A improvável goleada que já havia se desenhado levou a Juventus ao descontrole. E coube a Zebina, um notório “fio desencapado”, enterrar de vez qualquer oportunidade dos bianconeri: encerrando a desastrosa noite da Vecchia Signora, o francês chutou Duff enquanto o irlandês protegia a bola próximo à linha lateral e foi expulso diretamente. A Juve, então, terminou o duelo com nove jogadores em campo, humilhada pelo contestado Hodgson e seus comandados.
O triunfo por 4 a 1 deu moral demais para o Fulham, que foi avançando na Liga Europa ao passo que se consolidou no meio da tabela na Premier League. Os Cottagers eliminaram os alemães Wolfsburg e Hamburgo até chegarem à final, perdida na prorrogação para o Atlético de Madrid de Diego Forlán, por 2 a 1.

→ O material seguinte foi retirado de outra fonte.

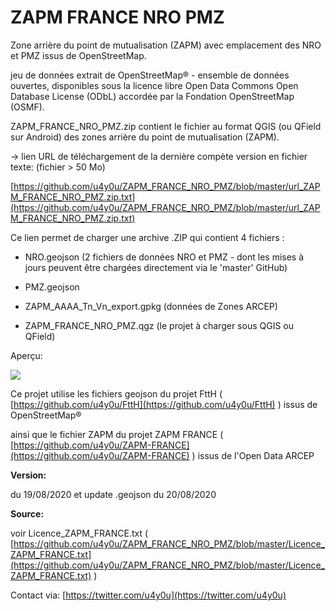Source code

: # ZAPM FRANCE NRO PMZ

Zone arrière du point de mutualisation (ZAPM) avec emplacement des NRO et PMZ issus de OpenStreetMap.

jeu de données extrait de OpenStreetMap® - ensemble de données ouvertes, disponibles sous la licence libre Open Data Commons Open Database License (ODbL) accordée par la Fondation OpenStreetMap (OSMF).

ZAPM\_FRANCE\_NRO\_PMZ.zip contient le fichier au format QGIS (ou QField sur Android) des zones arrière du point de mutualisation (ZAPM).

-> lien URL de téléchargement de la dernière compète version en fichier texte: (fichier > 50 Mo)

[https://github.com/u4y0u/ZAPM_FRANCE_NRO_PMZ/blob/master/url_ZAPM_FRANCE_NRO_PMZ.zip.txt](https://github.com/u4y0u/ZAPM_FRANCE_NRO_PMZ/blob/master/url_ZAPM_FRANCE_NRO_PMZ.zip.txt)

Ce lien permet de charger une archive .ZIP qui contient 4 fichiers : 

- NRO.geojson (2 fichiers de données NRO et PMZ - dont les mises à jours peuvent être chargées directement via le 'master' GitHub)
- PMZ.geojson

- ZAPM_AAAA_Tn_Vn_export.gpkg (données de Zones ARCEP)

- ZAPM_FRANCE_NRO_PMZ.qgz (le projet à charger sous QGIS ou QField)


Aperçu:

![](https://user-images.githubusercontent.com/54479065/90338091-5f727f00-dfe7-11ea-9a2f-c5e7d17cf2ca.png)

Ce projet utilise les fichiers geojson du projet FttH ( [https://github.com/u4y0u/FttH](https://github.com/u4y0u/FttH) ) issus de OpenStreetMap®

ainsi que le fichier ZAPM du projet ZAPM FRANCE ( [https://github.com/u4y0u/ZAPM-FRANCE](https://github.com/u4y0u/ZAPM-FRANCE) ) issus de l'Open Data ARCEP

**Version:**

du 19/08/2020 et update .geojson du 20/08/2020

**Source:**

voir Licence\_ZAPM\_FRANCE.txt ( [https://github.com/u4y0u/ZAPM_FRANCE_NRO_PMZ/blob/master/Licence_ZAPM_FRANCE.txt](https://github.com/u4y0u/ZAPM_FRANCE_NRO_PMZ/blob/master/Licence_ZAPM_FRANCE.txt) )

Contact via: [https://twitter.com/u4y0u](https://twitter.com/u4y0u)
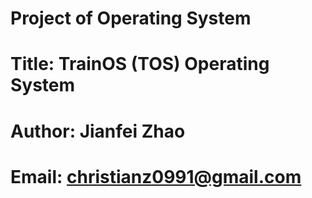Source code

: # Project of Operating System
# Title: TrainOS (TOS) Operating System
# Author: Jianfei Zhao
# Email: christianz0991@gmail.com
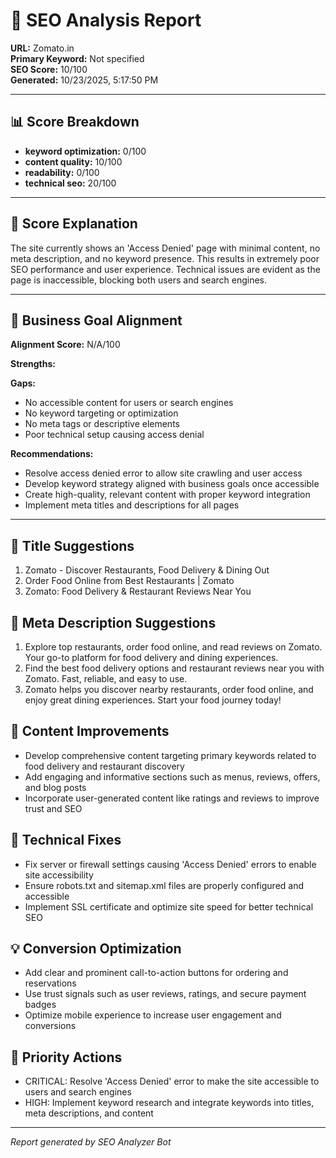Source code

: # 🧠 SEO Analysis Report  
**URL:** Zomato.in  
**Primary Keyword:** Not specified  
**SEO Score:** 10/100  
**Generated:** 10/23/2025, 5:17:50 PM

---

## 📊 Score Breakdown
- **keyword optimization:** 0/100
- **content quality:** 10/100
- **readability:** 0/100
- **technical seo:** 20/100

---

## 💬 Score Explanation
The site currently shows an 'Access Denied' page with minimal content, no meta description, and no keyword presence. This results in extremely poor SEO performance and user experience. Technical issues are evident as the page is inaccessible, blocking both users and search engines.

---

## 🎯 Business Goal Alignment
**Alignment Score:** N/A/100

**Strengths:**



**Gaps:**
- No accessible content for users or search engines
- No keyword targeting or optimization
- No meta tags or descriptive elements
- Poor technical setup causing access denial


**Recommendations:**
- Resolve access denied error to allow site crawling and user access
- Develop keyword strategy aligned with business goals once accessible
- Create high-quality, relevant content with proper keyword integration
- Implement meta titles and descriptions for all pages

---

## 📝 Title Suggestions
1. Zomato - Discover Restaurants, Food Delivery & Dining Out
2. Order Food Online from Best Restaurants | Zomato
3. Zomato: Food Delivery & Restaurant Reviews Near You

## 🧾 Meta Description Suggestions
1. Explore top restaurants, order food online, and read reviews on Zomato. Your go-to platform for food delivery and dining experiences.
2. Find the best food delivery options and restaurant reviews near you with Zomato. Fast, reliable, and easy to use.
3. Zomato helps you discover nearby restaurants, order food online, and enjoy great dining experiences. Start your food journey today!

## 🧩 Content Improvements
- Develop comprehensive content targeting primary keywords related to food delivery and restaurant discovery
- Add engaging and informative sections such as menus, reviews, offers, and blog posts
- Incorporate user-generated content like ratings and reviews to improve trust and SEO

## 🧱 Technical Fixes
- Fix server or firewall settings causing 'Access Denied' errors to enable site accessibility
- Ensure robots.txt and sitemap.xml files are properly configured and accessible
- Implement SSL certificate and optimize site speed for better technical SEO

## 💡 Conversion Optimization
- Add clear and prominent call-to-action buttons for ordering and reservations
- Use trust signals such as user reviews, ratings, and secure payment badges
- Optimize mobile experience to increase user engagement and conversions

## 🚀 Priority Actions
- CRITICAL: Resolve 'Access Denied' error to make the site accessible to users and search engines
- HIGH: Implement keyword research and integrate keywords into titles, meta descriptions, and content

---

*Report generated by SEO Analyzer Bot*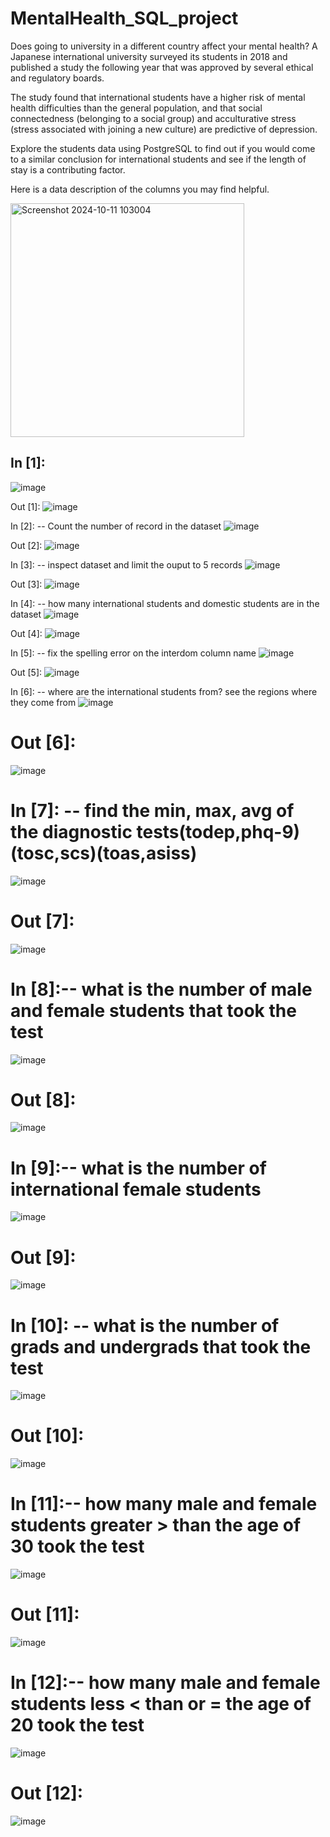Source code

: # MentalHealth_SQL_project
Does going to university in a different country affect your mental health? A Japanese international university surveyed its students in 2018 and published a study the following year that was approved by several ethical and regulatory boards.

The study found that international students have a higher risk of mental health difficulties than the general population, and that social connectedness (belonging to a social group) and acculturative stress (stress associated with joining a new culture) are predictive of depression.

Explore the students data using PostgreSQL to find out if you would come to a similar conclusion for international students and see if the length of stay is a contributing factor.

Here is a data description of the columns you may find helpful.

<img width="374" alt="Screenshot 2024-10-11 103004" src="https://github.com/user-attachments/assets/557f0a17-0ce2-49cc-9af4-ae28cd45e81e">

## In [1]:
![image](https://github.com/user-attachments/assets/4600a9b7-ca75-468a-a548-18125ff08847)


Out [1]:
![image](https://github.com/user-attachments/assets/e6164211-0b47-43df-9690-dc5b22ea958f)

In [2]: -- Count the number of record in the dataset
![image](https://github.com/user-attachments/assets/d5b2bba7-20f8-4d02-9ea0-cba75fe46e6f)

Out [2]:
![image](https://github.com/user-attachments/assets/ceb8a164-17a6-4410-9510-cd7fbbb63dec)


In [3]: -- inspect dataset and limit the ouput to 5 records
![image](https://github.com/user-attachments/assets/1b5b445b-81c8-4f9a-9418-c207a2b56942)

Out [3]: 
![image](https://github.com/user-attachments/assets/2eb9db3c-4892-45d1-9599-003ddc12f2fd)

In [4]: -- how many international students and domestic students are in the dataset
![image](https://github.com/user-attachments/assets/3ba32c1b-9f10-418f-af4c-2d3349679fee)

Out [4]: 
![image](https://github.com/user-attachments/assets/afea9e53-1925-497d-a0db-3c8e646eacd9)

In [5]: -- fix the spelling error on the interdom column name
![image](https://github.com/user-attachments/assets/7feb413a-e7f9-47f3-9cf3-0eb942e8b23c)

Out [5]: 
![image](https://github.com/user-attachments/assets/1b359464-e2e6-4690-8695-2316cb02d37b)

In [6]: -- where are the international students from? see the regions where they come from
![image](https://github.com/user-attachments/assets/406d515e-b7a6-458f-ad05-4bbbb1964d5d)

# Out [6]: 
![image](https://github.com/user-attachments/assets/c1d8143c-04f4-4947-96a0-1740adb57b7f)

# In [7]: -- find the min, max, avg of the diagnostic tests(todep,phq-9)(tosc,scs)(toas,asiss)
![image](https://github.com/user-attachments/assets/abd54903-b616-4775-8a59-39c7117195d3)

# Out [7]: 
![image](https://github.com/user-attachments/assets/a4664b74-d794-4ce6-898a-cd1575f35cae)

# In [8]:-- what is the number of male and female students that took the test
![image](https://github.com/user-attachments/assets/58a30722-702b-4b8b-aa28-97ec0d9d5bbf)

# Out [8]: 
![image](https://github.com/user-attachments/assets/5b8aa80d-f242-4017-81b2-a3aa2d9f7c99)

# In [9]:-- what is the number of international female students
![image](https://github.com/user-attachments/assets/d380d21a-fc0b-43fa-b28e-075abba3e4d4)

# Out [9]: 
![image](https://github.com/user-attachments/assets/d507a764-11a1-4eac-9bc9-19e0e73767b9)

# In [10]: -- what is the number of grads and undergrads that took the test
![image](https://github.com/user-attachments/assets/30e952d8-bba7-46ad-9eef-82ce352db955)

# Out [10]: 
![image](https://github.com/user-attachments/assets/ef1a8bd3-e21c-41c2-b20b-ee328b11b148)

# In [11]:-- how many male and female students greater > than the age of 30 took the test
![image](https://github.com/user-attachments/assets/52eca59a-c0ee-434d-82c8-c2f50a5d2fdc)

# Out [11]: 
![image](https://github.com/user-attachments/assets/dea00f94-ad64-41cf-858d-a6e3bfdb27b6)

# In [12]:-- how many male and female students less < than or = the age of 20 took the test
![image](https://github.com/user-attachments/assets/e9910ca5-e11f-4fe9-9666-5568b714d3ee)

# Out [12]: 
![image](https://github.com/user-attachments/assets/1f939ccc-67b3-4833-a4bd-59c04a301004)







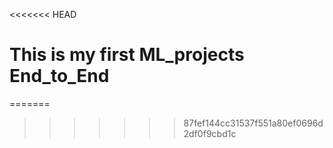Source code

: <<<<<<< HEAD
# This is my first ML_projects End_to_End
=======

>>>>>>> 87fef144cc31537f551a80ef0696d2df0f9cbd1c
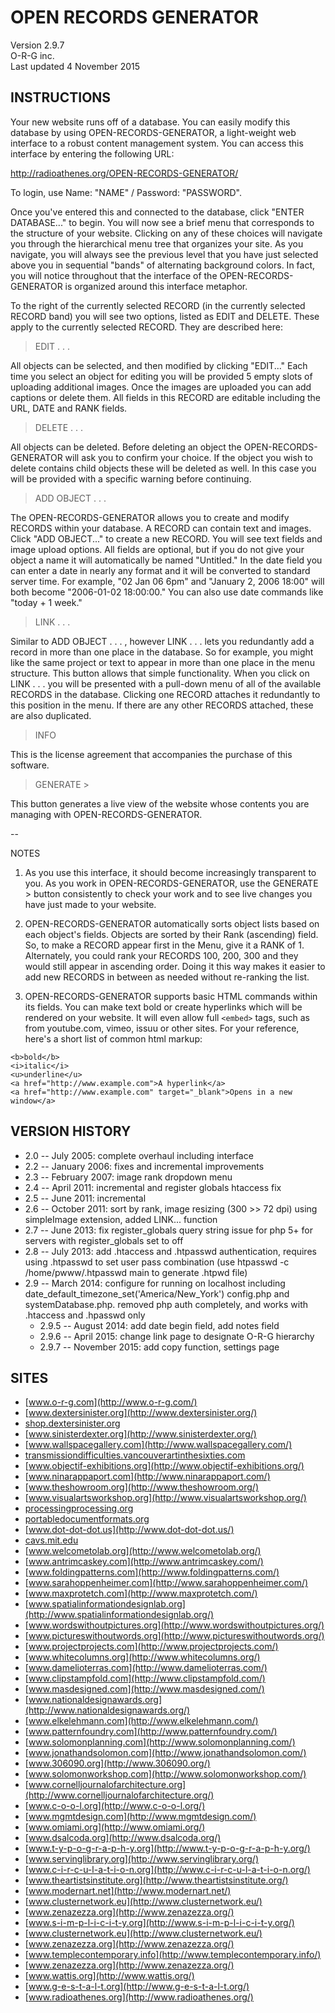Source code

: OPEN RECORDS GENERATOR
======================
Version 2.9.7  
O-R-G inc.  
Last updated 4 November 2015

INSTRUCTIONS
------------

Your new website runs off of a database. You can easily modify this database by using OPEN-RECORDS-GENERATOR, a light-weight web interface to a robust content management system. You can access this interface by entering the following URL:

http://radioathenes.org/OPEN-RECORDS-GENERATOR/

To login, use Name: "NAME" / Password: "PASSWORD".

Once you've entered this and connected to the database, click "ENTER DATABASE..." to begin. You will now see a brief menu that corresponds to the structure of your website. Clicking on any of these choices will navigate you through the hierarchical menu tree that organizes your site. As you navigate, you will always see the previous level that you have just selected above you in sequential "bands" of alternating background colors. In fact, you will notice throughout that the interface of the OPEN-RECORDS-GENERATOR is organized around this interface metaphor.

To the right of the currently selected RECORD (in the currently selected RECORD band) you will see two options, listed as EDIT and DELETE. These apply to the currently selected RECORD. They are described here:

> EDIT . . .

All objects can be selected, and then modified by clicking "EDIT..." Each time you select an object for editing you will be provided 5 empty slots of uploading additional images. Once the images are uploaded you can add captions or delete them. All fields in this RECORD are editable including the URL, DATE and RANK fields.

> DELETE . . . 

All objects can be deleted. Before deleting an object the OPEN-RECORDS-GENERATOR will ask you to confirm your choice. If the object you wish to delete contains child objects these will be deleted as well. In this case you will be provided with a specific warning before continuing. 

> ADD OBJECT . . .

The OPEN-RECORDS-GENERATOR allows you to create and modify RECORDS within your database. A RECORD can contain text and images. Click "ADD OBJECT..." to create a new RECORD. You will see text fields and image upload options. All fields are optional, but if you do not give your object a name it will automatically be named "Untitled." In the date field you can enter a date in nearly any format and it will be converted to standard server time. For example, "02 Jan 06 6pm" and "January 2, 2006 18:00" will both become "2006-01-02 18:00:00." You can also use date commands like "today + 1 week." 

> LINK . . .

Similar to ADD OBJECT . . . , however LINK . . . lets you redundantly add a record in more than one place in the database. So for example, you might like the same project or text to appear in more than one place in the menu structure. This button allows that simple functionality. When you click on LINK . . . you will be presented with a pull-down menu of all of the available RECORDS in the database. Clicking one RECORD attaches it redundantly to this position in the menu. If there are any other RECORDS attached, these are also duplicated.

> INFO

This is the license agreement that accompanies the purchase of this software.

> GENERATE >

This button generates a live view of the website whose contents you are managing with OPEN-RECORDS-GENERATOR.

--

NOTES

1. As you use this interface, it should become increasingly transparent to you. As you work in OPEN-RECORDS-GENERATOR, use the GENERATE > button consistently to check your work and to see live changes you have just made to your website.

2. OPEN-RECORDS-GENERATOR automatically sorts object lists based on each object's fields. Objects are sorted by their Rank (ascending) field. So, to make a RECORD appear first in the Menu, give it a RANK of 1. Alternately, you could rank your RECORDS 100, 200, 300 and they would still appear in ascending order. Doing it this way makes it easier to add new RECORDS in between as needed without re-ranking the list.

3. OPEN-RECORDS-GENERATOR supports basic HTML commands within its fields. You can make text bold or create hyperlinks which will be rendered on your website. It will even allow full `<embed>` tags, such as from youtube.com, vimeo, issuu or other sites. For your reference, here's a short list of common html markup:

`<b>bold</b>`  
`<i>italic</i>`  
`<u>underline</u>`  
`<a href="http://www.example.com">A hyperlink</a>`  
`<a href="http://www.example.com" target="_blank">Opens in a new window</a>`  

VERSION HISTORY
---------------

+ 2.0 -- July 2005: complete overhaul including interface
+ 2.2 -- January 2006: fixes and incremental improvements
+ 2.3 -- February 2007: image rank dropdown menu
+ 2.4 -- April 2011: incremental and register globals htaccess fix
+ 2.5 -- June 2011: incremental
+ 2.6 -- October 2011: sort by rank, image resizing (300 >> 72 dpi) using simpleImage extension, added LINK... function
+ 2.7 -- June 2013:  fix register\_globals query string issue for php 5+ for servers with register\_globals set to off 
+ 2.8 -- July 2013: add .htaccess and .htpasswd authentication, requires using .htpasswd to set user pass combination (use htpasswd -c /home/pwww/.htpasswd main to generate .htpwd file)
+ 2.9 -- March 2014: configure for running on localhost including date\_default\_timezone\_set('America/New\_York') config.php and systemDatabase.php. removed php auth completely, and works with .htaccess and .hpasswd only
  - 2.9.5 -- August 2014: add date begin field, add notes field
  - 2.9.6 -- April 2015: change link page to designate O-R-G hierarchy
  - 2.9.7 -- November 2015: add copy function, settings page

SITES
-----
+ [www.o-r-g.com](http://www.o-r-g.com/)
+ [www.dextersinister.org](http://www.dextersinister.org/)
+ [shop.dextersinister.org](http://shop.dextersinister.org/)
+ [www.sinisterdexter.org](http://www.sinisterdexter.org/)
+ [www.wallspacegallery.com](http://www.wallspacegallery.com/)
+ [transmissiondifficulties.vancouverartinthesixties.com](http://transmissiondifficulties.vancouverartinthesixties.com/)
+ [www.objectif-exhibitions.org](http://www.objectif-exhibitions.org/)
+ [www.ninarappaport.com](http://www.ninarappaport.com/)
+ [www.theshowroom.org](http://www.theshowroom.org/)
+ [www.visualartsworkshop.org](http://www.visualartsworkshop.org/)
+ [processingprocessing.org](http://processingprocessing.org/)
+ [portabledocumentformats.org](http://portabledocumentformats.org/)
+ [www.dot-dot-dot.us](http://www.dot-dot-dot.us/)
+ [cavs.mit.edu](http://cavs.mit.edu/)
+ [www.welcometolab.org](http://www.welcometolab.org/)
+ [www.antrimcaskey.com](http://www.antrimcaskey.com/)
+ [www.foldingpatterns.com](http://www.foldingpatterns.com/)
+ [www.sarahoppenheimer.com](http://www.sarahoppenheimer.com/)  
+ [www.maxprotetch.com](http://www.maxprotetch.com/)
+ [www.spatialinformationdesignlab.org](http://www.spatialinformationdesignlab.org/)
+ [www.wordswithoutpictures.org](http://www.wordswithoutpictures.org/)
+ [www.pictureswithoutwords.org](http://www.pictureswithoutwords.org/)
+ [www.projectprojects.com](http://www.projectprojects.com/)
+ [www.whitecolumns.org](http://www.whitecolumns.org/)
+ [www.damelioterras.com](http://www.damelioterras.com/)
+ [www.clipstampfold.com](http://www.clipstampfold.com/)
+ [www.masdesigned.com](http://www.masdesigned.com/)
+ [www.nationaldesignawards.org](http://www.nationaldesignawards.org/)
+ [www.elkelehmann.com](http://www.elkelehmann.com/)
+ [www.patternfoundry.com](http://www.patternfoundry.com/)
+ [www.solomonplanning.com](http://www.solomonplanning.com/)
+ [www.jonathandsolomon.com](http://www.jonathandsolomon.com/)
+ [www.306090.org](http://www.306090.org/)
+ [www.solomonworkshop.com](http://www.solomonworkshop.com/)
+ [www.cornelljournalofarchitecture.org](http://www.cornelljournalofarchitecture.org/)
+ [www.c-o-o-l.org](http://www.c-o-o-l.org/)
+ [www.mgmtdesign.com](http://www.mgmtdesign.com/)
+ [www.omiami.org](http://www.omiami.org/)
+ [www.dsalcoda.org](http://www.dsalcoda.org/)
+ [www.t-y-p-o-g-r-a-p-h-y.org](http://www.t-y-p-o-g-r-a-p-h-y.org/)
+ [www.servinglibrary.org](http://www.servinglibrary.org/)
+ [www.c-i-r-c-u-l-a-t-i-o-n.org](http://www.c-i-r-c-u-l-a-t-i-o-n.org/)
+ [www.theartistsinstitute.org](http://www.theartistsinstitute.org/)
+ [www.modernart.net](http://www.modernart.net/)
+ [www.clusternetwork.eu](http://www.clusternetwork.eu/)
+ [www.zenazezza.org](http://www.zenazezza.org/)
+ [www.s-i-m-p-l-i-c-i-t-y.org](http://www.s-i-m-p-l-i-c-i-t-y.org/)
+ [www.clusternetwork.eu](http://www.clusternetwork.eu/)
+ [www.zenazezza.org](http://www.zenazezza.org/)
+ [www.templecontemporary.info](http://www.templecontemporary.info/)
+ [www.zenazezza.org](http://www.zenazezza.org/)
+ [www.wattis.org](http://www.wattis.org/)
+ [www.g-e-s-t-a-l-t.org](http://www.g-e-s-t-a-l-t.org/)
+ [www.radioathenes.org](http://www.radioathenes.org/)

A Juventus, por sua vez, afundou depois de uma das piores partidas de sua história. A derrota para o Fulham foi o retrato de uma temporada decepcionante, que terminou com a equipe amargando a sétima posição na Serie A – a pior desde 1998-99.
Como a Velha Senhora ficou fora das competições europeias e a crise ameaçava se aprofundar, a família Agnelli sentiu que precisava voltar a ter presença forte na Juventus, o que aconteceu a partir de maio de 2010, quando Andrea assumiu a presidência. O sétimo posto se repetiu em 2010-11, mas a chave virou depois disso. Com Giuseppe Marotta na direção de futebol e Antonio Conte como técnico, a era mais vitoriosa da história do clube teria início em 2011.
Fulham 4-1 Juventus
Fulham: Schwarzer; Kelly (Dempsey), Hughes, Hangeland, Konchesky; Duff, Baird, Etuhu, Davies; Gera (Riise); Zamora. Técnico: Roy Hodgson.
Juventus: Chimenti; Salihamidzic, Zebina, Cannavaro, Grosso (Del Piero); Felipe Melo, Sissoko; Camoranesi (De Ceglie), Diego, Candreva (Grygera); Trezeguet. Técnico: Alberto Zaccheroni.
Gols: Zamora (9′), Gera (39′ e 49′) e Dempsey (83′); Trezeguet (2′)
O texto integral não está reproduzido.